Panel Pipelines: Visual Data Flow with Parameterized Nodes

A next-generation replacement for panel.pipeline.Pipeline, built on ReactFlow.

Why Replace Panel Pipeline?

Panel Pipeline
was a pioneering attempt at visual workflows, but its limitations are well-known:
linear-first design, no interactive canvas (no drag/zoom/pan), navigation-centric
rather than data-flow-centric, no embedded previews inside nodes, and
long-standing unresolved bugs.

Tools like Daggr,
ComfyUI,
LangFlow, and
n8n have proven that visual node editors
are the natural interface for composable workflows. Panel deserves the same.

Core Concept: A Parameterized Class IS the Node

A pipeline stage is any param.Parameterized subclass. No special base class needed.

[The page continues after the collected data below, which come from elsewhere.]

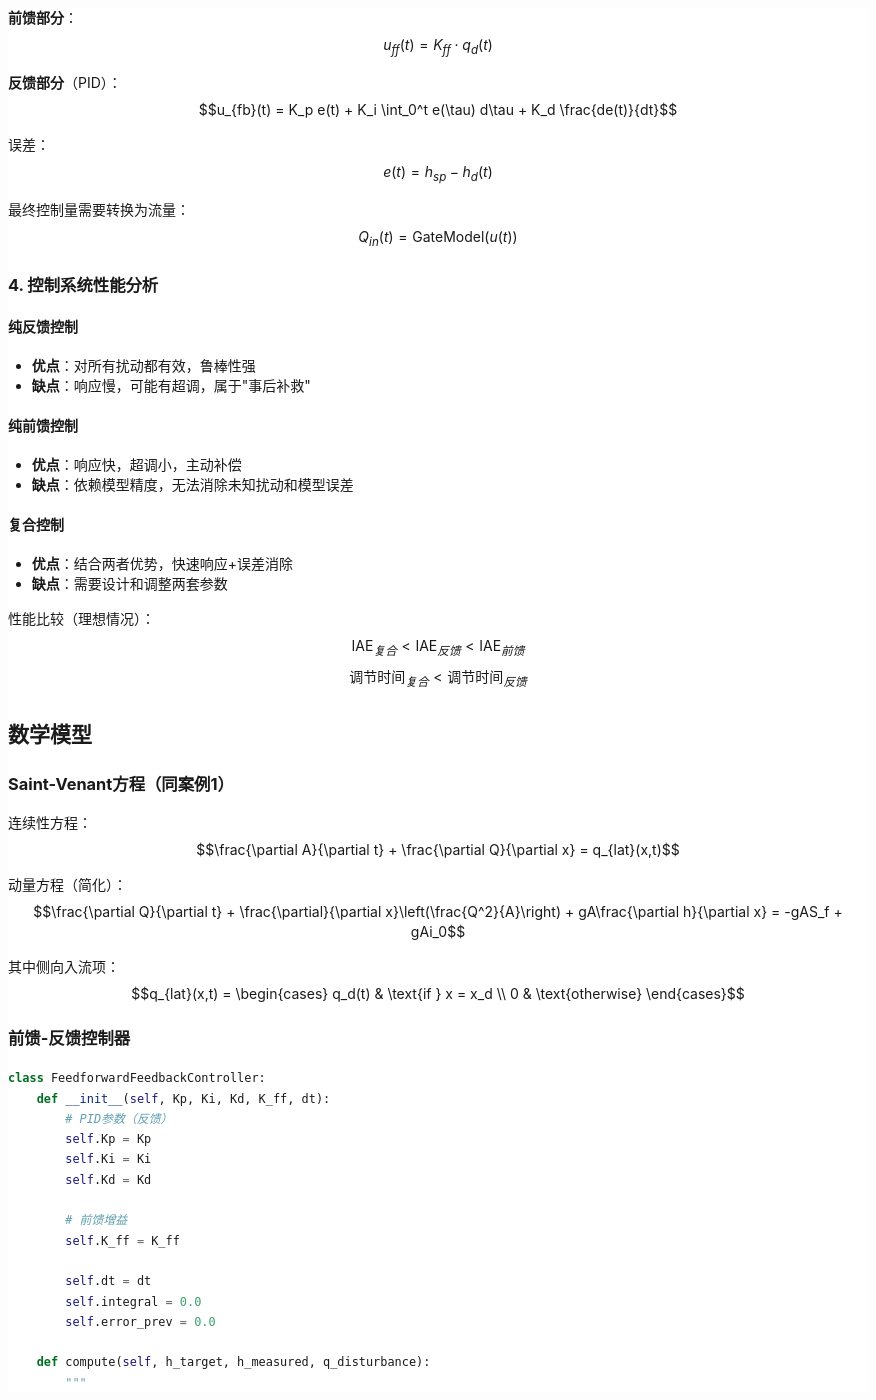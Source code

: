 **前馈部分**：
$$u_{ff}(t) = K_{ff} \cdot q_d(t)$$

**反馈部分**（PID）：
$$u_{fb}(t) = K_p e(t) + K_i \int_0^t e(\tau) d\tau + K_d \frac{de(t)}{dt}$$

误差：
$$e(t) = h_{sp} - h_d(t)$$

最终控制量需要转换为流量：
$$Q_{in}(t) = \text{GateModel}(u(t))$$

### 4. 控制系统性能分析

#### 纯反馈控制
- **优点**：对所有扰动都有效，鲁棒性强
- **缺点**：响应慢，可能有超调，属于"事后补救"

#### 纯前馈控制
- **优点**：响应快，超调小，主动补偿
- **缺点**：依赖模型精度，无法消除未知扰动和模型误差

#### 复合控制
- **优点**：结合两者优势，快速响应+误差消除
- **缺点**：需要设计和调整两套参数

性能比较（理想情况）：
$$\text{IAE}_{复合} < \text{IAE}_{反馈} < \text{IAE}_{前馈}$$
$$\text{调节时间}_{复合} < \text{调节时间}_{反馈}$$

## 数学模型

### Saint-Venant方程（同案例1）

连续性方程：
$$\frac{\partial A}{\partial t} + \frac{\partial Q}{\partial x} = q_{lat}(x,t)$$

动量方程（简化）：
$$\frac{\partial Q}{\partial t} + \frac{\partial}{\partial x}\left(\frac{Q^2}{A}\right) + gA\frac{\partial h}{\partial x} = -gAS_f + gAi_0$$

其中侧向入流项：
$$q_{lat}(x,t) = \begin{cases}
q_d(t) & \text{if } x = x_d \\
0 & \text{otherwise}
\end{cases}$$

### 前馈-反馈控制器

```python
class FeedforwardFeedbackController:
    def __init__(self, Kp, Ki, Kd, K_ff, dt):
        # PID参数（反馈）
        self.Kp = Kp
        self.Ki = Ki
        self.Kd = Kd

        # 前馈增益
        self.K_ff = K_ff

        self.dt = dt
        self.integral = 0.0
        self.error_prev = 0.0

    def compute(self, h_target, h_measured, q_disturbance):
        """
```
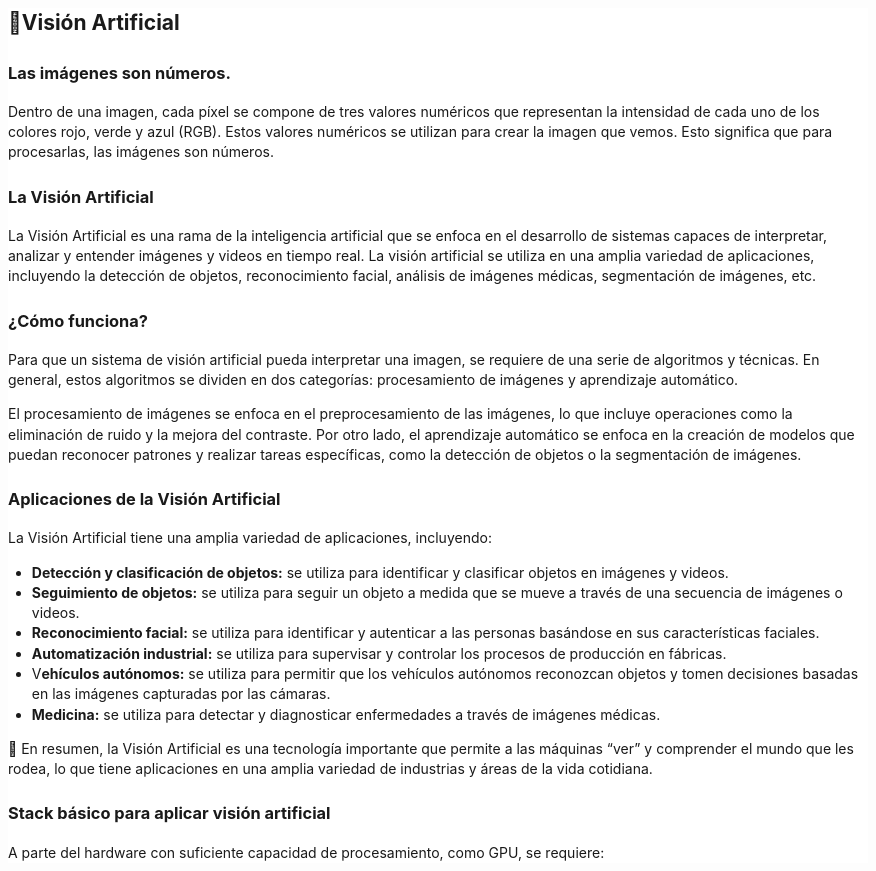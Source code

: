 ## 👀Visión Artificial

### Las imágenes son números.

Dentro de una imagen, cada píxel se compone de tres valores numéricos que representan la intensidad de cada uno de los colores rojo, verde y azul (RGB). Estos valores numéricos se utilizan para crear la imagen que vemos. Esto significa que para procesarlas, las imágenes son números.

### **La Visión Artificial**

La Visión Artificial es una rama de la inteligencia artificial que se enfoca en el desarrollo de sistemas capaces de interpretar, analizar y entender imágenes y videos en tiempo real. La visión artificial se utiliza en una amplia variedad de aplicaciones, incluyendo la detección de objetos, reconocimiento facial, análisis de imágenes médicas, segmentación de imágenes, etc.

### **¿Cómo funciona?**

Para que un sistema de visión artificial pueda interpretar una imagen, se requiere de una serie de algoritmos y técnicas. En general, estos algoritmos se dividen en dos categorías: procesamiento de imágenes y aprendizaje automático.

El procesamiento de imágenes se enfoca en el preprocesamiento de las imágenes, lo que incluye operaciones como la eliminación de ruido y la mejora del contraste. Por otro lado, el aprendizaje automático se enfoca en la creación de modelos que puedan reconocer patrones y realizar tareas específicas, como la detección de objetos o la segmentación de imágenes.

### **Aplicaciones de la Visión Artificial**

La Visión Artificial tiene una amplia variedad de aplicaciones, incluyendo:

- **Detección y clasificación de objetos:** se utiliza para identificar y clasificar objetos en imágenes y videos.
- **Seguimiento de objetos:** se utiliza para seguir un objeto a medida que se mueve a través de una secuencia de imágenes o videos.
- **Reconocimiento facial:** se utiliza para identificar y autenticar a las personas basándose en sus características faciales.
- **Automatización industrial:** se utiliza para supervisar y controlar los procesos de producción en fábricas.
- V**ehículos autónomos:** se utiliza para permitir que los vehículos autónomos reconozcan objetos y tomen decisiones basadas en las imágenes capturadas por las cámaras.
- **Medicina:** se utiliza para detectar y diagnosticar enfermedades a través de imágenes médicas.

<aside>
📌 En resumen, la Visión Artificial es una tecnología importante que permite a las máquinas “ver” y comprender el mundo que les rodea, lo que tiene aplicaciones en una amplia variedad de industrias y áreas de la vida cotidiana.

</aside>

### Stack básico para aplicar visión artificial

A parte del hardware con suficiente capacidad de procesamiento, como GPU, se requiere:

Parameterized Concept Pipeline Role
param.Parameter declarations Inputs (data the node consumes)
@param.output decorated methods Outputs (data the node produces)
@param.depends view methods Display (live preview inside the node)
Parameter types & constraints Auto-wiring and auto-input widgets 
import param

class TransformNode(param.Parameterized):
    # Inputs
    text = param.String(default="hello world")
    mode = param.Selector(default="upper", objects=["upper", "lower", "title", "swapcase"])

    # Output: Should we continue to use param.output. Or just param.depends methods?
    @param.output(param.String)
    @param.depends("text", "mode")
    def result(self):
        if not self.text:
            return ""
        return getattr(self.text, self.mode)()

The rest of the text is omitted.